Study material ::
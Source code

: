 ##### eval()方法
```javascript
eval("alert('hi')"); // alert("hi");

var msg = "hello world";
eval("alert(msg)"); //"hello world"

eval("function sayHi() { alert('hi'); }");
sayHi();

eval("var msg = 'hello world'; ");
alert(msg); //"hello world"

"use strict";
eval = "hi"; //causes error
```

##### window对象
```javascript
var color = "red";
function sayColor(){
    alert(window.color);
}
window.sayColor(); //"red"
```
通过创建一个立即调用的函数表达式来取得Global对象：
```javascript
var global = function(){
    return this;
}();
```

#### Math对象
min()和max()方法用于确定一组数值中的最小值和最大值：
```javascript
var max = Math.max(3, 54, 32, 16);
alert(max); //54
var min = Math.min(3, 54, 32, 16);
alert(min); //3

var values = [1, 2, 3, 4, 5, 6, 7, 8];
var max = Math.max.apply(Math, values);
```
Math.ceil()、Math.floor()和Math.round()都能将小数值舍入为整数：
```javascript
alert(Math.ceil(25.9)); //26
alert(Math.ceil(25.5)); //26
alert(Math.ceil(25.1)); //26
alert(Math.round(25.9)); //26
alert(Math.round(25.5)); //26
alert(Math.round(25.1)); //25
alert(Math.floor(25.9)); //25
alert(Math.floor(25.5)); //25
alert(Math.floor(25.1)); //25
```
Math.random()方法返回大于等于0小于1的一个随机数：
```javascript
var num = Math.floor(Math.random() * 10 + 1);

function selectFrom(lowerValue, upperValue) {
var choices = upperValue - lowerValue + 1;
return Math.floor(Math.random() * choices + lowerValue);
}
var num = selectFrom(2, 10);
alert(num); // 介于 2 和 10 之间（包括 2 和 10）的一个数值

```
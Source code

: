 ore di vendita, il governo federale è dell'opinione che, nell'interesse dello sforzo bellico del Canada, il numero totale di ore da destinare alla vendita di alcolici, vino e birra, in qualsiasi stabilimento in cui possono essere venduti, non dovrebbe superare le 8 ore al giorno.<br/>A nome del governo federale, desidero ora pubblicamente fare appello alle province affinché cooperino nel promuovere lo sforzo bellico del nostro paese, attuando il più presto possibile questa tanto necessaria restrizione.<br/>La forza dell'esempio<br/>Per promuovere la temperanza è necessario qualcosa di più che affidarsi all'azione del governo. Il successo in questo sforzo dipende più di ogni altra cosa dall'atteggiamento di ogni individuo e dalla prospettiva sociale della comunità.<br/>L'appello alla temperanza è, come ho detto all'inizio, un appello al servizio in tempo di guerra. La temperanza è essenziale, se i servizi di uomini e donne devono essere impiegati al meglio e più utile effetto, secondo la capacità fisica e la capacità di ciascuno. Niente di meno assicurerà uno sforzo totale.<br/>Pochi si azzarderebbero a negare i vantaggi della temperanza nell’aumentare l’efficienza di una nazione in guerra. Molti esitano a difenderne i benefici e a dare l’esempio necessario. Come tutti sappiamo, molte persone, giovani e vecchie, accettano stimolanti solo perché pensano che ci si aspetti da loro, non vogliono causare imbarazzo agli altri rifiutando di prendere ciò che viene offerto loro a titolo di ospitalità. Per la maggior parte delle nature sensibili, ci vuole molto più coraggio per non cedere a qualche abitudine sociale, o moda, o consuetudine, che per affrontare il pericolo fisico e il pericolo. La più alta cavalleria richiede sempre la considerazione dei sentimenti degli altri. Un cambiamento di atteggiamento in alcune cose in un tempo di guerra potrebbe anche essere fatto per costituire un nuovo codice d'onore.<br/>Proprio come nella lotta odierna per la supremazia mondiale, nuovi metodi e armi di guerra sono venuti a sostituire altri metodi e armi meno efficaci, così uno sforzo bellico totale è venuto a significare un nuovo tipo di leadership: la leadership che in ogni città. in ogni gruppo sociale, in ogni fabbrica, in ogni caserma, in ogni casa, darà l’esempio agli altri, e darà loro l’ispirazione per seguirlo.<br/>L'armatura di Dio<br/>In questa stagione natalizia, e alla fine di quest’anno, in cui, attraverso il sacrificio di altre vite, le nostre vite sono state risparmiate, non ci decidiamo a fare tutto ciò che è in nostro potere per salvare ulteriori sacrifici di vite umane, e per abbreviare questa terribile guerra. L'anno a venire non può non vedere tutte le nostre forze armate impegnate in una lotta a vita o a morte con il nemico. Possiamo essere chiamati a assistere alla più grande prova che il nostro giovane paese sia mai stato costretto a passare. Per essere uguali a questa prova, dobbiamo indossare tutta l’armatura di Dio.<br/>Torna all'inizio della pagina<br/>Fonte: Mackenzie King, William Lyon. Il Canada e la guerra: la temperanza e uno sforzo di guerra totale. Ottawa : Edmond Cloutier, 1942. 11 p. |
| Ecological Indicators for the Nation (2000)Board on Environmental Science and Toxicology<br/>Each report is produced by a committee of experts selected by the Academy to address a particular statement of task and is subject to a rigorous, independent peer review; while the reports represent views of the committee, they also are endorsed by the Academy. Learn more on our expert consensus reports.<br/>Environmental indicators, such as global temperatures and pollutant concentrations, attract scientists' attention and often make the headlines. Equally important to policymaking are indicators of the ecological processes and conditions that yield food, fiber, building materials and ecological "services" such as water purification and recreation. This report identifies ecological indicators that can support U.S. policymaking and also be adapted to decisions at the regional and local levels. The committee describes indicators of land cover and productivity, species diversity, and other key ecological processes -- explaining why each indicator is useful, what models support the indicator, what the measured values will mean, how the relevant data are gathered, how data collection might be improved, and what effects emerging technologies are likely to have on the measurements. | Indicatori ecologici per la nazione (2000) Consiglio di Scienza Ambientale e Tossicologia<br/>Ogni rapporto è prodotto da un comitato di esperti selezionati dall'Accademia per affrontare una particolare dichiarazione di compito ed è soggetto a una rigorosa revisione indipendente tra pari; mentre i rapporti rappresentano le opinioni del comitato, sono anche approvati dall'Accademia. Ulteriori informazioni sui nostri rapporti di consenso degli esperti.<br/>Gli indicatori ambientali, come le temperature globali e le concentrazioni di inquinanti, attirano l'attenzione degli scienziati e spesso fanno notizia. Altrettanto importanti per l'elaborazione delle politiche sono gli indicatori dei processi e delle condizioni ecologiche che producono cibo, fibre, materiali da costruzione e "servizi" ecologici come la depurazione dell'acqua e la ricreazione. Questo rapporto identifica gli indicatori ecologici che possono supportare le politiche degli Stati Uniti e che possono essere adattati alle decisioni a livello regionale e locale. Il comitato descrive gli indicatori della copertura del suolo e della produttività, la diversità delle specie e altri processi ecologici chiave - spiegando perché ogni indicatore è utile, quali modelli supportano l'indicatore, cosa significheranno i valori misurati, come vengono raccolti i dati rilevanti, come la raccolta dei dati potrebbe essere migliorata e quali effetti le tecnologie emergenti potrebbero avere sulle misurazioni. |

Activity :: Show the data once more, exactly as it was written.

Answer to this exercise ::
Source code

: ##### eval()方法
```javascript
eval("alert('hi')"); // alert("hi");

var msg = "hello world";
eval("alert(msg)"); //"hello world"

eval("function sayHi() { alert('hi'); }");
sayHi();

eval("var msg = 'hello world'; ");
alert(msg); //"hello world"

"use strict";
eval = "hi"; //causes error
```

##### window对象
```javascript
var color = "red";
function sayColor(){
    alert(window.color);
}
window.sayColor(); //"red"
```
通过创建一个立即调用的函数表达式来取得Global对象：
```javascript
var global = function(){
    return this;
}();
```

#### Math对象
min()和max()方法用于确定一组数值中的最小值和最大值：
```javascript
var max = Math.max(3, 54, 32, 16);
alert(max); //54
var min = Math.min(3, 54, 32, 16);
alert(min); //3

var values = [1, 2, 3, 4, 5, 6, 7, 8];
var max = Math.max.apply(Math, values);
```
Math.ceil()、Math.floor()和Math.round()都能将小数值舍入为整数：
```javascript
alert(Math.ceil(25.9)); //26
alert(Math.ceil(25.5)); //26
alert(Math.ceil(25.1)); //26
alert(Math.round(25.9)); //26
alert(Math.round(25.5)); //26
alert(Math.round(25.1)); //25
alert(Math.floor(25.9)); //25
alert(Math.floor(25.5)); //25
alert(Math.floor(25.1)); //25
```
Math.random()方法返回大于等于0小于1的一个随机数：
```javascript
var num = Math.floor(Math.random() * 10 + 1);

function selectFrom(lowerValue, upperValue) {
var choices = upperValue - lowerValue + 1;
return Math.floor(Math.random() * choices + lowerValue);
}
var num = selectFrom(2, 10);
alert(num); // 介于 2 和 10 之间（包括 2 和 10）的一个数值

```
Source code

: ore di vendita, il governo federale è dell'opinione che, nell'interesse dello sforzo bellico del Canada, il numero totale di ore da destinare alla vendita di alcolici, vino e birra, in qualsiasi stabilimento in cui possono essere venduti, non dovrebbe superare le 8 ore al giorno.<br/>A nome del governo federale, desidero ora pubblicamente fare appello alle province affinché cooperino nel promuovere lo sforzo bellico del nostro paese, attuando il più presto possibile questa tanto necessaria restrizione.<br/>La forza dell'esempio<br/>Per promuovere la temperanza è necessario qualcosa di più che affidarsi all'azione del governo. Il successo in questo sforzo dipende più di ogni altra cosa dall'atteggiamento di ogni individuo e dalla prospettiva sociale della comunità.<br/>L'appello alla temperanza è, come ho detto all'inizio, un appello al servizio in tempo di guerra. La temperanza è essenziale, se i servizi di uomini e donne devono essere impiegati al meglio e più utile effetto, secondo la capacità fisica e la capacità di ciascuno. Niente di meno assicurerà uno sforzo totale.<br/>Pochi si azzarderebbero a negare i vantaggi della temperanza nell’aumentare l’efficienza di una nazione in guerra. Molti esitano a difenderne i benefici e a dare l’esempio necessario. Come tutti sappiamo, molte persone, giovani e vecchie, accettano stimolanti solo perché pensano che ci si aspetti da loro, non vogliono causare imbarazzo agli altri rifiutando di prendere ciò che viene offerto loro a titolo di ospitalità. Per la maggior parte delle nature sensibili, ci vuole molto più coraggio per non cedere a qualche abitudine sociale, o moda, o consuetudine, che per affrontare il pericolo fisico e il pericolo. La più alta cavalleria richiede sempre la considerazione dei sentimenti degli altri. Un cambiamento di atteggiamento in alcune cose in un tempo di guerra potrebbe anche essere fatto per costituire un nuovo codice d'onore.<br/>Proprio come nella lotta odierna per la supremazia mondiale, nuovi metodi e armi di guerra sono venuti a sostituire altri metodi e armi meno efficaci, così uno sforzo bellico totale è venuto a significare un nuovo tipo di leadership: la leadership che in ogni città. in ogni gruppo sociale, in ogni fabbrica, in ogni caserma, in ogni casa, darà l’esempio agli altri, e darà loro l’ispirazione per seguirlo.<br/>L'armatura di Dio<br/>In questa stagione natalizia, e alla fine di quest’anno, in cui, attraverso il sacrificio di altre vite, le nostre vite sono state risparmiate, non ci decidiamo a fare tutto ciò che è in nostro potere per salvare ulteriori sacrifici di vite umane, e per abbreviare questa terribile guerra. L'anno a venire non può non vedere tutte le nostre forze armate impegnate in una lotta a vita o a morte con il nemico. Possiamo essere chiamati a assistere alla più grande prova che il nostro giovane paese sia mai stato costretto a passare. Per essere uguali a questa prova, dobbiamo indossare tutta l’armatura di Dio.<br/>Torna all'inizio della pagina<br/>Fonte: Mackenzie King, William Lyon. Il Canada e la guerra: la temperanza e uno sforzo di guerra totale. Ottawa : Edmond Cloutier, 1942. 11 p. |
| Ecological Indicators for the Nation (2000)Board on Environmental Science and Toxicology<br/>Each report is produced by a committee of experts selected by the Academy to address a particular statement of task and is subject to a rigorous, independent peer review; while the reports represent views of the committee, they also are endorsed by the Academy. Learn more on our expert consensus reports.<br/>Environmental indicators, such as global temperatures and pollutant concentrations, attract scientists' attention and often make the headlines. Equally important to policymaking are indicators of the ecological processes and conditions that yield food, fiber, building materials and ecological "services" such as water purification and recreation. This report identifies ecological indicators that can support U.S. policymaking and also be adapted to decisions at the regional and local levels. The committee describes indicators of land cover and productivity, species diversity, and other key ecological processes -- explaining why each indicator is useful, what models support the indicator, what the measured values will mean, how the relevant data are gathered, how data collection might be improved, and what effects emerging technologies are likely to have on the measurements. | Indicatori ecologici per la nazione (2000) Consiglio di Scienza Ambientale e Tossicologia<br/>Ogni rapporto è prodotto da un comitato di esperti selezionati dall'Accademia per affrontare una particolare dichiarazione di compito ed è soggetto a una rigorosa revisione indipendente tra pari; mentre i rapporti rappresentano le opinioni del comitato, sono anche approvati dall'Accademia. Ulteriori informazioni sui nostri rapporti di consenso degli esperti.<br/>Gli indicatori ambientali, come le temperature globali e le concentrazioni di inquinanti, attirano l'attenzione degli scienziati e spesso fanno notizia. Altrettanto importanti per l'elaborazione delle politiche sono gli indicatori dei processi e delle condizioni ecologiche che producono cibo, fibre, materiali da costruzione e "servizi" ecologici come la depurazione dell'acqua e la ricreazione. Questo rapporto identifica gli indicatori ecologici che possono supportare le politiche degli Stati Uniti e che possono essere adattati alle decisioni a livello regionale e locale. Il comitato descrive gli indicatori della copertura del suolo e della produttività, la diversità delle specie e altri processi ecologici chiave - spiegando perché ogni indicatore è utile, quali modelli supportano l'indicatore, cosa significheranno i valori misurati, come vengono raccolti i dati rilevanti, come la raccolta dei dati potrebbe essere migliorata e quali effetti le tecnologie emergenti potrebbero avere sulle misurazioni. |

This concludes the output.